Sehr geehrte Tina Elderling-Manne, ich glaube dass Erdogan mit oder ohne dort stationierter Bundeswehrmannschaft (technische Truppe, keine Kampfeinheit) in “seinem” Herrschaftsbereich machen würde, was ihm in den Sinn käme. Einzig und alleine die USA könnten ihn von irgendwelchen Eroberungsgelüsten dort abhalten. Nicht zu vergessen, auch eine niederländische Patriot-Einheit ist dort stationiert. Trotz NATO-Mitgliedschaft ist eine Bombardierung der eigenen Bevölkerung immer wieder an der Tagesordnung. Gründe findet man genügend, um die “Terroristen” mit Luftschlägen zu bestrafen. Meist ist die Reaktion der Verbündeten recht milde! Wenn man sich das Hinterland der dortigen Patriot-Stellungen anschaut, fällt einem auf, dass die USA eine sehr wichtige Radar- (Abhör-/Überwachungs-)Station in dieser Gegend betreibt, womit eigentlich (fast) der gesamte Mittlere Osten abgedeckt werden kann. Ob dieses Luftabwehrsystem “aufgeschwatzt” wurde ist fraglich, und noch ungewisser ist der Verbleib dieser Einheit in der Türkei. Aber dieses Thema ist ja schon lange aus dem Kurzzeitgedächtnis der Bundesbürger verschwunden, und IS sowie die eigene Unruhe um PEGIDA beschäftigt die Gemüter unserer Polit-Kaste. Noch eine kleine Anmerkung: Die Türkei besitzt keine F-18 “Hornet”, diese Luftwaffe verfügt über ausreichend neue F-16 “Fighting Falcon” aus US-Produktion, welche im Gegensatz zu den Eurofighter (engl. “Typhoon”) der Bundeswehr wohl auch alle flugbereit sind. Zur F-4 “Phantom” - bis Juni 2013 nutzte die Bundeswehr selbst noch dieses Flugzeugmuster.

Tina Elderling-Manne / 15.12.2014

Es ist GUT, dass die Bundeswehr als NATO Verband dort stationiert ist, da damit das Oberkommando in der Gegend entgegen den türk.

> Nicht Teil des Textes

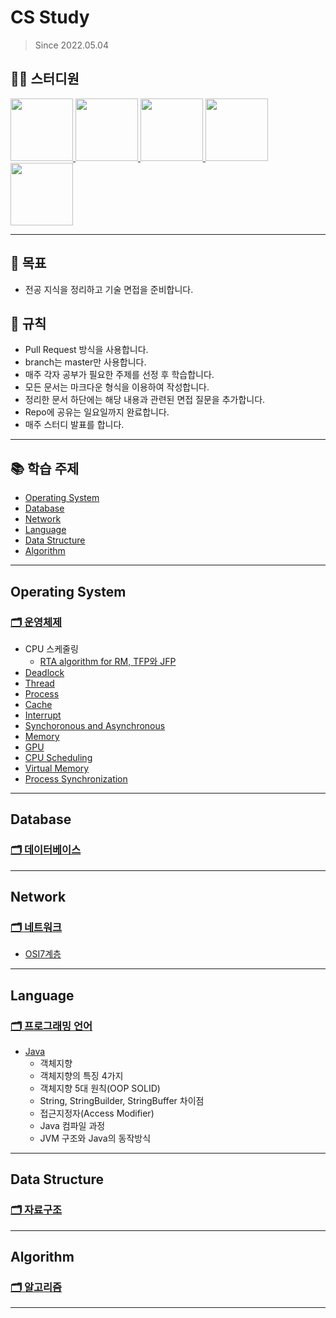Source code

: # CS Study
> Since 2022.05.04

## 👨‍💻  스터디원
<p>
<a href="https://github.com/nahyeon99">
  <img src="https://avatars.githubusercontent.com/u/69833665?v=4" width="100">
</a>
<a href="https://github.com/poly9010">
  <img src="https://avatars.githubusercontent.com/u/66791731?v=4" width="100">
</a>
<a href="https://github.com/jonghyeok98">
  <img src="https://avatars.githubusercontent.com/u/77715064?v=4" width="100">
</a>
<a href="https://github.com/vhzkclq0705">
  <img src="https://avatars.githubusercontent.com/u/75382687?v=4" width="100">
</a>
<a href="https://github.com/mummhy0811">
  <img src="https://avatars.githubusercontent.com/u/76941500?v=4" width="100">
</a>
</p>

---
## 📖 목표
- 전공 지식을 정리하고 기술 면접을 준비합니다.

## 📝 규칙
- Pull Request 방식을 사용합니다.
- branch는 master만 사용합니다.
- 매주 각자 공부가 필요한 주제를 선정 후 학습합니다.
- 모든 문서는 마크다운 형식을 이용하여 작성합니다.
- 정리한 문서 하단에는 해당 내용과 관련된 면접 질문을 추가합니다.
- Repo에 공유는 일요일까지 완료합니다.
- 매주 스터디 발표를 합니다.

---

## 📚 학습 주제

- [Operating System](#operating-system)
- [Database](#database)
- [Network](#network)
- [Language](#language)
- [Data Structure](#data-structure)
- [Algorithm](#algorithm)

---
## Operating System
### [🗂 운영체제](./contents/operating-system)
- CPU 스케줄링
  - [RTA algorithm for RM, TFP와 JFP](./contents/operating-system/CPUScheduling/RTA%20for%20RM.md)
- [Deadlock](./contents/operating-system/Deadlock.md)
- [Thread](./contents/operating-system/Thread.md)
- [Process](./contents/operating-system/Process.md)
- [Cache](./contents/operating-system/Cache.md)
- [Interrupt](./contents/operating-system/Interrupt.md)
- [Synchoronous and Asynchronous](./contents/operating-system/Synchoronus%20and%20Asynchronous.md)
- [Memory](./contents/operating-system/Memory%20Management.md)
- [GPU](./contents/operating-system/GPU.md)
- [CPU Scheduling](./contents/operating-system/CpuScheduling.md)
- [Virtual Memory](./contents/operating-system/Virtual_Memory.md)
- [Process Synchronization](./contents/operating-system/Process_Synchronization.md)
---

## Database
### [🗂 데이터베이스](./contents/database)

---

## Network
### [🗂 네트워크](./contents/network)
- [OSI7계층](./contents/network/OSI_7.md)
---

## Language
### [🗂 프로그래밍 언어](./contents/language)
  - [Java](./contents/language/Java/Java.md)
    - 객체지향
    - 객체지향의 특징 4가지
    - 객체지향 5대 원칙(OOP SOLID)
    - String, StringBuilder, StringBuffer 차이점
    - 접근지정자(Access Modifier)
    - Java 컴파일 과정
    - JVM 구조와 Java의 동작방식

---

## Data Structure
### [🗂 자료구조](./contents/data-structure)

---

## Algorithm
### [🗂 알고리즘](./contents/algorithm)

---
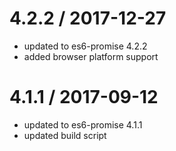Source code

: # 4.2.2 / 2017-12-27

* updated to es6-promise 4.2.2
* added browser platform support

# 4.1.1 / 2017-09-12

* updated to es6-promise 4.1.1
* updated build script
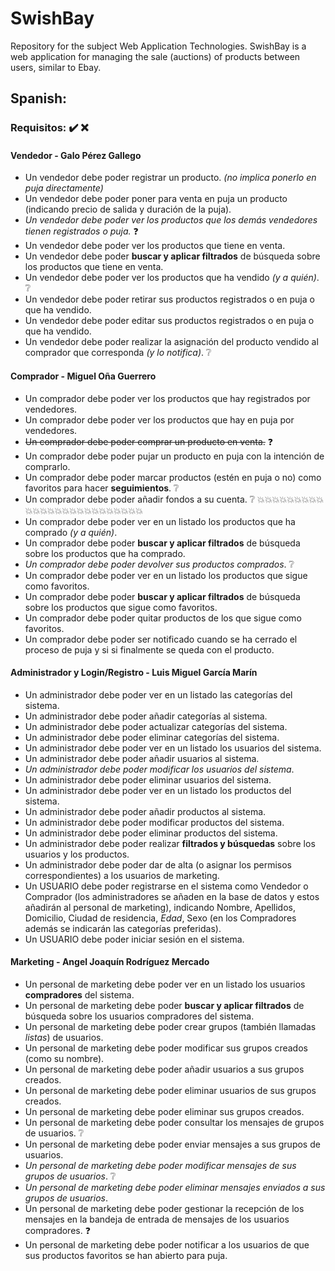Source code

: # SwishBay
Repository for the subject Web Application Technologies. SwishBay is a web application for managing the sale (auctions) of products between users, similar to Ebay.

## Spanish:
### Requisitos: :heavy_check_mark:   :x: 
#### Vendedor - Galo Pérez Gallego 
- Un vendedor debe poder registrar un producto. _(no implica ponerlo en puja directamente)_
- Un vendedor debe poder poner para venta en puja un producto (indicando precio de salida y duración de la puja).
- _Un vendedor debe poder ver los productos que los demás vendedores tienen registrados o puja._ ❓
- Un vendedor debe poder ver los productos que tiene en venta.
- Un vendedor debe poder **buscar y aplicar filtrados** de búsqueda sobre los productos que tiene en venta.
- Un vendedor debe poder ver los productos que ha vendido _(y a quién)_. ❔
- Un vendedor debe poder retirar sus productos registrados o en puja o que ha vendido.
- Un vendedor debe poder editar sus productos registrados o en puja o que ha vendido.
- Un vendedor debe poder realizar la asignación del producto vendido al comprador que corresponda _(y lo notifica)_. ❔

#### Comprador - Miguel Oña Guerrero
- Un comprador debe poder ver los productos que hay registrados por vendedores. 
- Un comprador debe poder ver los productos que hay en puja por vendedores.
- ~~Un comprador debe poder comprar un producto en venta.~~ ❓
- Un comprador debe poder pujar un producto en puja con la intención de comprarlo.
- Un comprador debe poder marcar productos (estén en puja o no) como favoritos para hacer **seguimientos**. ❔
- Un comprador debe poder añadir fondos a su cuenta. ❔ 💥💥💥💥💥💥💥💥💥💥💥💥💥💥💥💥💥💥💥💥💥💥💥💥💥
- Un comprador debe poder ver en un listado los productos que ha comprado _(y a quién)_.
- Un comprador debe poder **buscar y aplicar filtrados** de búsqueda sobre los productos que ha comprado.
- _Un comprador debe poder devolver sus productos comprados_. ❔
- Un comprador debe poder ver en un listado los productos que sigue como favoritos.
- Un comprador debe poder **buscar y aplicar filtrados** de búsqueda sobre los productos que sigue como favoritos.
- Un comprador debe poder quitar productos de los que sigue como favoritos.
- Un comprador debe poder ser notificado cuando se ha cerrado el proceso de puja y si si finalmente se queda con el producto.

#### Administrador y Login/Registro - Luis Miguel García Marín
- Un administrador debe poder ver en un listado las categorías del sistema.
- Un administrador debe poder añadir categorías al sistema.
- Un administrador debe poder actualizar categorías del sistema.
- Un administrador debe poder eliminar categorías del sistema.
- Un administrador debe poder ver en un listado los usuarios del sistema.
- Un administrador debe poder añadir usuarios al sistema.
- _Un administrador debe poder modificar los usuarios del sistema_. 
- Un administrador debe poder eliminar usuarios del sistema.
- Un administrador debe poder ver en un listado los productos del sistema.
- Un administrador debe poder añadir productos al sistema.
- Un administrador debe poder modificar productos del sistema.
- Un administrador debe poder eliminar productos del sistema.
- Un administrador debe poder realizar **filtrados y búsquedas** sobre los usuarios y los productos. 
- Un administrador debe poder dar de alta (o asignar los permisos correspondientes) a los usuarios de marketing. 
- Un USUARIO debe poder registrarse en el sistema como Vendedor o Comprador (los administradores se añaden en la base de datos y estos añadirán al personal de marketing), indicando Nombre, Apellidos, Domicilio, Ciudad de residencia, _Edad_, Sexo (en los Compradores además se indicarán las categorías preferidas). 
- Un USUARIO debe poder iniciar sesión en el sistema.

#### Marketing - Angel Joaquín Rodríguez Mercado
- Un personal de marketing debe poder ver en un listado los usuarios **compradores** del sistema.
- Un personal de marketing debe poder **buscar y aplicar filtrados** de búsqueda sobre los usuarios compradores del sistema.
- Un personal de marketing debe poder crear grupos (también llamadas *listas*) de usuarios.
- Un personal de marketing debe poder modificar sus grupos creados (como su nombre).
- Un personal de marketing debe poder añadir usuarios a sus grupos creados.
- Un personal de marketing debe poder eliminar usuarios de sus grupos creados.
- Un personal de marketing debe poder eliminar sus grupos creados.
- Un personal de marketing debe poder consultar los mensajes de grupos de usuarios. ❔
- Un personal de marketing debe poder enviar mensajes a sus grupos de usuarios.
- _Un personal de marketing debe poder modificar mensajes de sus grupos de usuarios_. ❔
- _Un personal de marketing debe poder eliminar mensajes enviados a sus grupos de usuarios_.
- Un personal de marketing debe poder gestionar la recepción de los mensajes en la bandeja de entrada de mensajes de los usuarios compradores. ❓
- Un personal de marketing debe poder notificar a los usuarios de que sus productos favoritos se han abierto para puja.
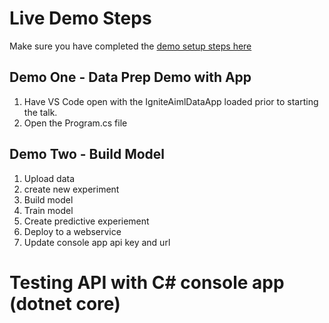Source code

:# Live Demo Steps
Make sure you have completed the [demo setup steps here](demosetup.md)

## Demo One - Data Prep Demo with App
1. Have VS Code open with the IgniteAimlDataApp loaded prior to starting the talk.
2. Open the Program.cs file

## Demo Two - Build Model
1. Upload data
2. create new experiment
3. Build model
4. Train model
5. Create predictive experiement
6. Deploy to a webservice
7. Update console app api key and url

# Testing API with C# console app (dotnet core)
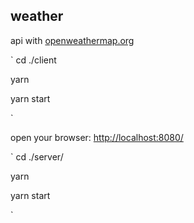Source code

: ## weather 
api with [openweathermap.org](https://openweathermap.org/current)
  
`
cd ./client

yarn

yarn start

`

open your browser: [http://localhost:8080/](http://localhost:8080/)


`
cd ./server/

yarn

yarn start

`

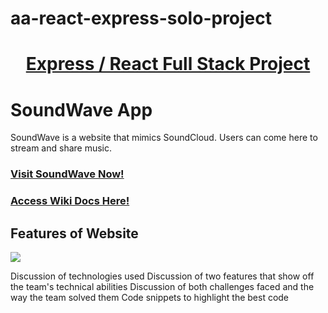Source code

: # aa-react-express-solo-project
# <ins><div align='center'> Express / React Full Stack Project</div></ins>

#  SoundWave App
SoundWave is a website that mimics SoundCloud. Users can come here to stream and share music.

### [Visit SoundWave Now!](https://soundwaveapp.herokuapp.com/)

### [Access Wiki Docs Here!](https://github.com/codenamerick/aa-react-express-solo-project/wiki)

## Features of Website
<img src='https://res.cloudinary.com/dedpxzbak/image/upload/v1641430032/soundwave-hp_mfkczq.png'>

Discussion of technologies used
Discussion of two features that show off the team's technical abilities
Discussion of both challenges faced and the way the team solved them
Code snippets to highlight the best code
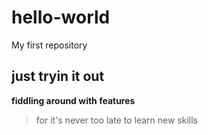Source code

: # hello-world
My first repository
## just tryin it out
**fiddling around with features**
> for it's never too late to learn new skills

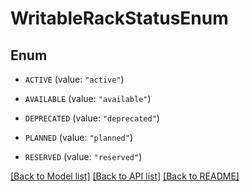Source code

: # WritableRackStatusEnum

## Enum


* `ACTIVE` (value: `"active"`)

* `AVAILABLE` (value: `"available"`)

* `DEPRECATED` (value: `"deprecated"`)

* `PLANNED` (value: `"planned"`)

* `RESERVED` (value: `"reserved"`)


[[Back to Model list]](../README.md#documentation-for-models) [[Back to API list]](../README.md#documentation-for-api-endpoints) [[Back to README]](../README.md)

Vorlieben bei der NATO liegt. Ich nehme auch stark an, das war der Grund, weshalb man der Türkei die Patriot Batterien aufgeschwatzt hat. Es gab nämlich zu Beginn der Syrienkrise einen eigenmächtigen “Test” der syrischen Luftabwehr durch einen alte türkische Phantom (warum ein altes Ding und keine neue F18?), die dann auch promt abgeschossen wurde. Nur mit der NATO Präsenz kann man Erdogan von dummen Aktionen abhalten, etwa in Syrien einzumarschieren und den kurdischen Norden zu besetzen und den Konflikt damit zu einem NATO Konflikt zu machen. Es wäre zu wahrscheinlich, dass die türk. Extremisten wie auch kurdische Nationalisten das Vorrücken mit Anschlägen quittieren würden und die Türkei (und damit auch uns) aufgrund der Quantität massiv schwächen würden. Ohne Bundeswehr in Anatolien wäre der 3. Weltkrieg eine Frage von Wochen. Insofern hoffe ich trotz meiner Abneigung gegen Erdogan, Bagis, Devatoglu und Konsorten, dass die NATO noch sehr lange da bleibt.